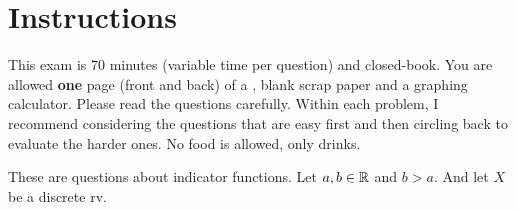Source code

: \documentclass[12pt,landscape]{article}
\begin{document}
\section*{Instructions}
This exam is 70 minutes (variable time per question) and closed-book. You are allowed \textbf{one} page (front and back) of a , blank scrap paper and a graphing calculator. Please read the questions carefully. Within each problem, I recommend considering the questions that are easy first and then circling back to evaluate the harder ones. No food is allowed, only drinks. %

\pagebreak

\problem{} These are questions about indicator functions. Let $a,b \in \mathbb{R}$ and $b > a$. And let $X$ be a discrete rv.

\vspace{-0.2cm}\benum{} 
\end{document}
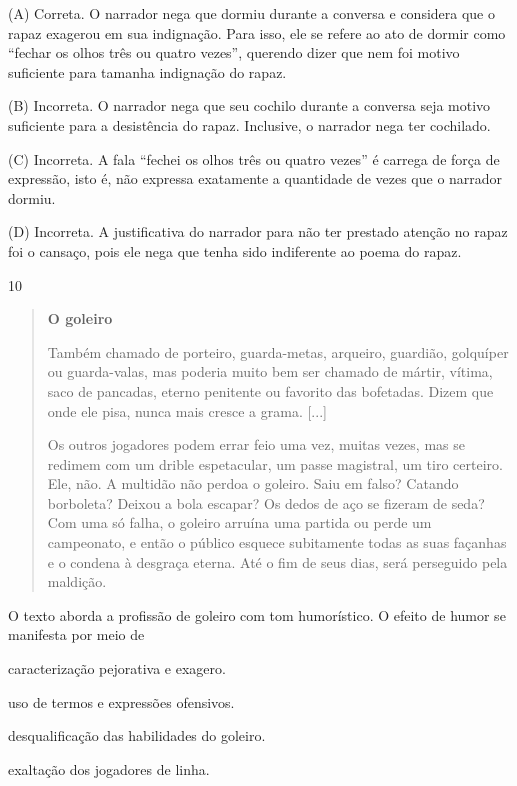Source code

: (A) Correta. O narrador nega que dormiu durante a conversa e considera
que o rapaz exagerou em sua indignação. Para isso, ele se refere ao ato
de dormir como ``fechar os olhos três ou quatro vezes'', querendo dizer
que nem foi motivo suficiente para tamanha indignação do rapaz.

(B) Incorreta. O narrador nega que seu cochilo durante a conversa seja
motivo suficiente para a desistência do rapaz. Inclusive, o narrador
nega ter cochilado.

(C) Incorreta. A fala ``fechei os olhos três ou quatro vezes'' é carrega
de força de expressão, isto é, não expressa exatamente a quantidade de
vezes que o narrador dormiu.

(D) Incorreta. A justificativa do narrador para não ter prestado atenção
no rapaz foi o cansaço, pois ele nega que tenha sido indiferente ao
poema do rapaz.

\num{10}

\begin{quote}
\textbf{O goleiro}

Também chamado de porteiro, guarda-metas, arqueiro, guardião, golquíper
ou guarda-valas, mas poderia muito bem ser chamado de mártir, vítima,
saco de pancadas, eterno penitente ou favorito das bofetadas. Dizem que
onde ele pisa, nunca mais cresce a grama. {[}...{]}

Os outros jogadores podem errar feio uma vez, muitas vezes, mas se
redimem com um drible espetacular, um passe magistral, um tiro certeiro.
Ele, não. A multidão não perdoa o goleiro. Saiu em falso? Catando
borboleta? Deixou a bola escapar? Os dedos de aço se fizeram de seda?
Com uma só falha, o goleiro arruína uma partida ou perde um campeonato,
e então o público esquece subitamente todas as suas façanhas e o condena
à desgraça eterna. Até o fim de seus dias, será perseguido pela
maldição.
\end{quote}


O texto aborda a profissão de goleiro com tom humorístico. O efeito de
humor se manifesta por meio de

\begin{escolha}
\item caracterização pejorativa e exagero.

\item uso de termos e expressões ofensivos.

\item desqualificação das habilidades do goleiro.

\item exaltação dos jogadores de linha.
\end{escolha}

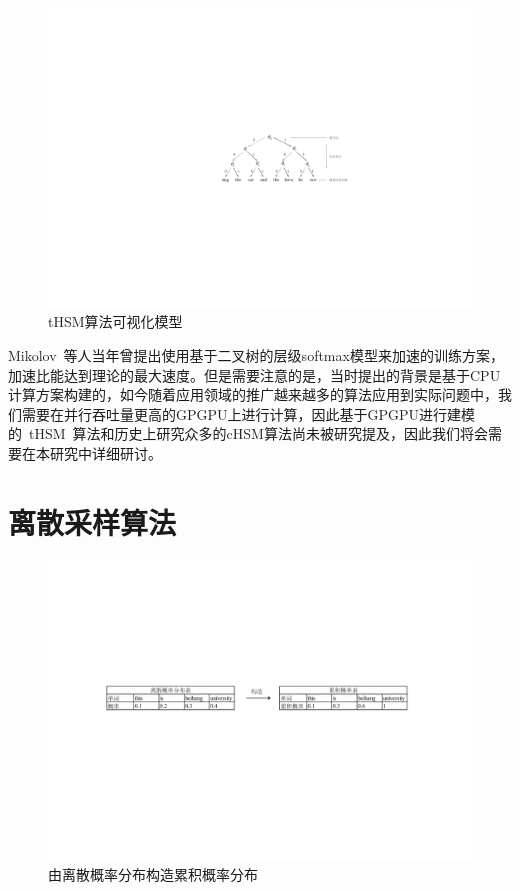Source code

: \begin{figure}[!t]
  \centering
\includegraphics[width=.85\linewidth]{./figures/thsm-example.pdf}
\caption{tHSM算法可视化模型}\label{fig:case_thsm}
\end{figure}

Mikolov~等人当年曾提出使用基于二叉树的层级softmax模型来加速的训练方案，加速比能达到理论的最大速度。但是需要注意的是，当时提出的背景是基于CPU计算方案构建的，如今随着应用领域的推广越来越多的算法应用到实际问题中，我们需要在并行吞吐量更高的GPGPU上进行计算，因此基于GPGPU进行建模的~tHSM~算法和历史上研究众多的cHSM算法尚未被研究提及，因此我们将会需要在本研究中详细研讨。

\section{离散采样算法}
\begin{figure}[!b]
  \centering
\includegraphics[width=1\linewidth]{./figures/cdfreverse.pdf}
\caption{由离散概率分布构造累积概率分布}\label{fig:cdf_reverse}
\end{figure}


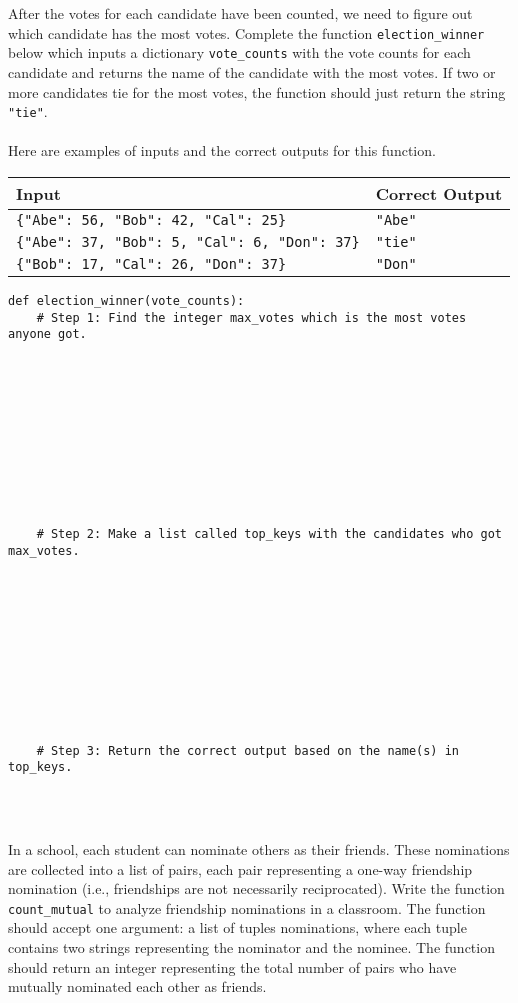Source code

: \documentclass[12pt]{exam}
\begin{document}
\begin{questions}
\newpage
\question After the votes for each candidate have been counted, we need to figure out which candidate has the most votes. Complete the function \verb|election_winner| below which inputs a dictionary \verb|vote_counts| with the vote counts for each candidate and returns the name of the candidate with the most votes.  If two or more candidates tie for the most votes, the function should just return the string \verb|"tie"|. \\ \\
Here are examples of inputs and the correct outputs for this function.

\begin{tabular}{|l|l|}
\hline
\textbf{Input} & \textbf{Correct Output} \\ \hline
\verb|{"Abe": 56, "Bob": 42, "Cal": 25}| & \verb|"Abe"| \hspace*{1in} \\ \hline
\verb|{"Abe": 37, "Bob": 5, "Cal": 6, "Don": 37}| & \verb|"tie"| \hspace*{1in} \\ \hline
\verb|{"Bob": 17, "Cal": 26, "Don": 37}| & \verb|"Don"| \hspace*{1in} \\ \hline
\end{tabular}

\begin{verbatim}
def election_winner(vote_counts):
    # Step 1: Find the integer max_votes which is the most votes anyone got.











    # Step 2: Make a list called top_keys with the candidates who got max_votes. 









      

    # Step 3: Return the correct output based on the name(s) in top_keys. 




\end{verbatim}
\vfill

\newpage
\question In a school, each student can nominate others as their friends. These nominations are collected into a
list of pairs, each pair representing a one-way friendship nomination (i.e., friendships are not necessarily
reciprocated). Write the function \verb|count_mutual| to analyze friendship nominations in a classroom. The
function should accept one argument: a list of tuples nominations, where each tuple contains two strings
representing the nominator and the nominee. The function should return an integer representing the total
number of pairs who have mutually nominated each other as friends.


\end{questions}
\end{document}
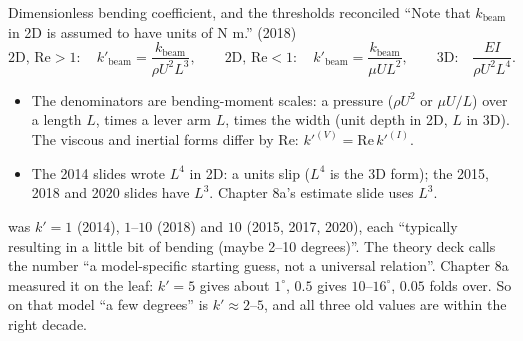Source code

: \documentclass[aspectratio=169,11pt]{beamer}
\begin{document}
\begin{frame}{Dimensionless bending coefficient, and the thresholds reconciled}
\label{fr:kbeam}
\small ``Note that $k_{\mathrm{beam}}$ in 2D is assumed to have units of N m.'' (2018)
\[
  \text{2D, } \mathrm{Re} > 1:\quad k'_{\mathrm{beam}} = \frac{k_{\mathrm{beam}}}{\rho U^2 L^3}, \qquad
  \text{2D, } \mathrm{Re} < 1:\quad k'_{\mathrm{beam}} = \frac{k_{\mathrm{beam}}}{\mu U L^2}, \qquad
  \text{3D:}\quad \frac{EI}{\rho U^2 L^4}.
\]
\begin{itemize}
  \item The denominators are bending-moment scales: a pressure ($\rho U^2$ or $\mu U/L$) over a length $L$, times a lever arm $L$, times the width (unit depth in 2D, $L$ in 3D). The viscous and inertial forms differ by $\mathrm{Re}$: $k'^{(V)} = \mathrm{Re}\,k'^{(I)}$.
  \item The 2014 slides wrote $L^4$ in 2D: a units slip ($L^4$ is the 3D form); the 2015, 2018 and 2020 slides have $L^3$. Chapter 8a's estimate slide uses $L^3$.
\end{itemize}
\vspace{1mm}
\begin{punchbox}
\small {} was $k' = 1$ (2014), $1$--$10$ (2018) and $10$ (2015, 2017, 2020), each ``typically resulting in a little bit of bending (maybe 2--10 degrees)''. The theory deck calls the number ``a model-specific starting guess, not a universal relation''. Chapter 8a measured it on the leaf: $k' = 5$ gives about $1^\circ$, $0.5$ gives $10$--$16^\circ$, $0.05$ folds over. So on that model ``a few degrees'' is $k' \approx 2$--$5$, and all three old values are within the right decade.
\end{punchbox}
\end{frame}
\end{document}
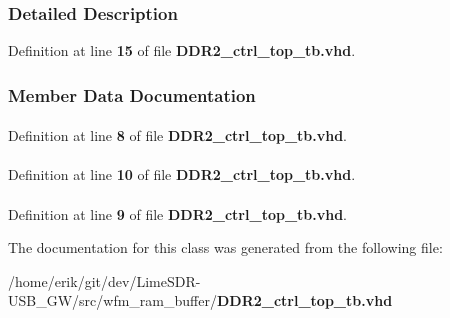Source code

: \subsubsection{Detailed Description}


Definition at line {\bf 15} of file {\bf D\+D\+R2\+\_\+ctrl\+\_\+top\+\_\+tb.\+vhd}.



\subsubsection{Member Data Documentation}
\paragraph[{ieee}]{\hspace{0.3cm}{\ttfamily [Library]}}\label{classDDR2__ctrl__top__tb_a0a6af6eef40212dbaf130d57ce711256}


Definition at line {\bf 8} of file {\bf D\+D\+R2\+\_\+ctrl\+\_\+top\+\_\+tb.\+vhd}.

\paragraph[{numeric\+\_\+std}]{\hspace{0.3cm}{\ttfamily [Package]}}\label{classDDR2__ctrl__top__tb_a2edc34402b573437d5f25fa90ba4013e}


Definition at line {\bf 10} of file {\bf D\+D\+R2\+\_\+ctrl\+\_\+top\+\_\+tb.\+vhd}.

\paragraph[{std\+\_\+logic\+\_\+1164}]{\hspace{0.3cm}{\ttfamily [Package]}}\label{classDDR2__ctrl__top__tb_acd03516902501cd1c7296a98e22c6fcb}


Definition at line {\bf 9} of file {\bf D\+D\+R2\+\_\+ctrl\+\_\+top\+\_\+tb.\+vhd}.



The documentation for this class was generated from the following file\+:\begin{DoxyCompactItemize}
\item 
/home/erik/git/dev/\+Lime\+S\+D\+R-\/\+U\+S\+B\+\_\+\+G\+W/src/wfm\+\_\+ram\+\_\+buffer/{\bf D\+D\+R2\+\_\+ctrl\+\_\+top\+\_\+tb.\+vhd}\end{DoxyCompactItemize}
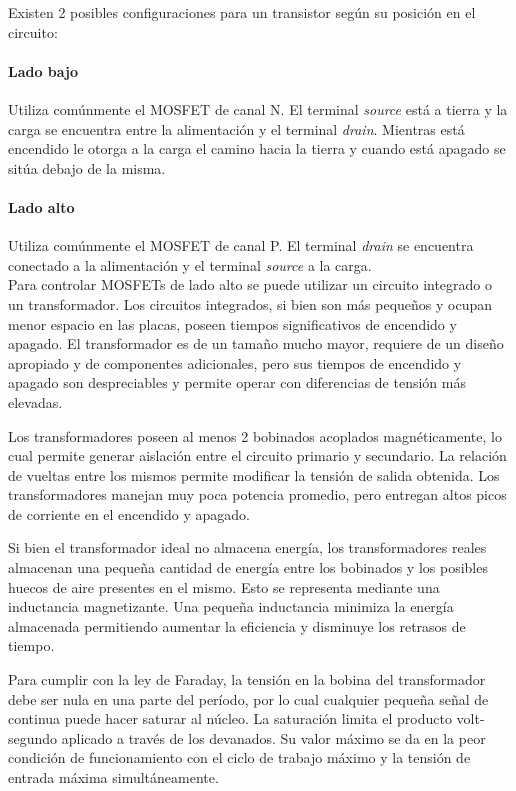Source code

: Existen 2 posibles configuraciones para un transistor según su posición en el circuito:

\paragraph{Lado bajo} Utiliza comúnmente el MOSFET de canal N. 
El terminal \textit{source} está a tierra y la carga se encuentra entre la alimentación y el terminal \textit{drain}. 
Mientras está encendido le otorga a la carga el camino hacia la tierra y cuando está apagado se sitúa debajo de la misma. 

\paragraph{Lado alto} Utiliza comúnmente el MOSFET de canal P. 
El terminal \textit{drain} se encuentra conectado a la alimentación y el terminal \textit{source} a la carga.\\


Para controlar MOSFETs de lado alto se puede utilizar un circuito integrado o un transformador. 
Los circuitos integrados, si bien son más pequeños y ocupan menor espacio en las placas, 
poseen tiempos significativos de encendido y apagado. 
El transformador es de un tamaño mucho mayor, requiere de un diseño apropiado y de componentes adicionales,
pero sus tiempos de encendido y apagado son despreciables y permite operar con diferencias de tensión más elevadas.

Los transformadores poseen al menos 2 bobinados acoplados magnéticamente, 
lo cual permite generar aislación entre el circuito primario y secundario. 
La relación de vueltas entre los mismos permite modificar la tensión de salida obtenida. 
Los transformadores manejan muy poca potencia promedio, pero entregan altos picos de corriente en el encendido y apagado.

Si bien el transformador ideal no almacena energía, los transformadores reales 
almacenan una pequeña cantidad de energía entre los bobinados y los posibles huecos de aire presentes en el mismo. 
Esto se representa mediante una inductancia magnetizante. 
Una pequeña inductancia minimiza la energía almacenada permitiendo aumentar la eficiencia y disminuye los retrasos de tiempo. 

Para cumplir con la ley de Faraday, la tensión en la bobina del transformador debe ser nula en una parte del período, 
por lo cual cualquier pequeña señal de continua puede hacer saturar al núcleo. 
La saturación limita el producto volt-segundo aplicado a través de los devanados. 
Su valor máximo se da en la peor condición de funcionamiento con el ciclo de trabajo máximo y la tensión de entrada máxima simultáneamente.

____

- What you should do: Lines of the listing above that contain the word "olhos" should all be returned.

- Exercise result:
de dormir como ``fechar os olhos três ou quatro vezes'', querendo dizer
(C) Incorreta. A fala ``fechei os olhos três ou quatro vezes'' é carrega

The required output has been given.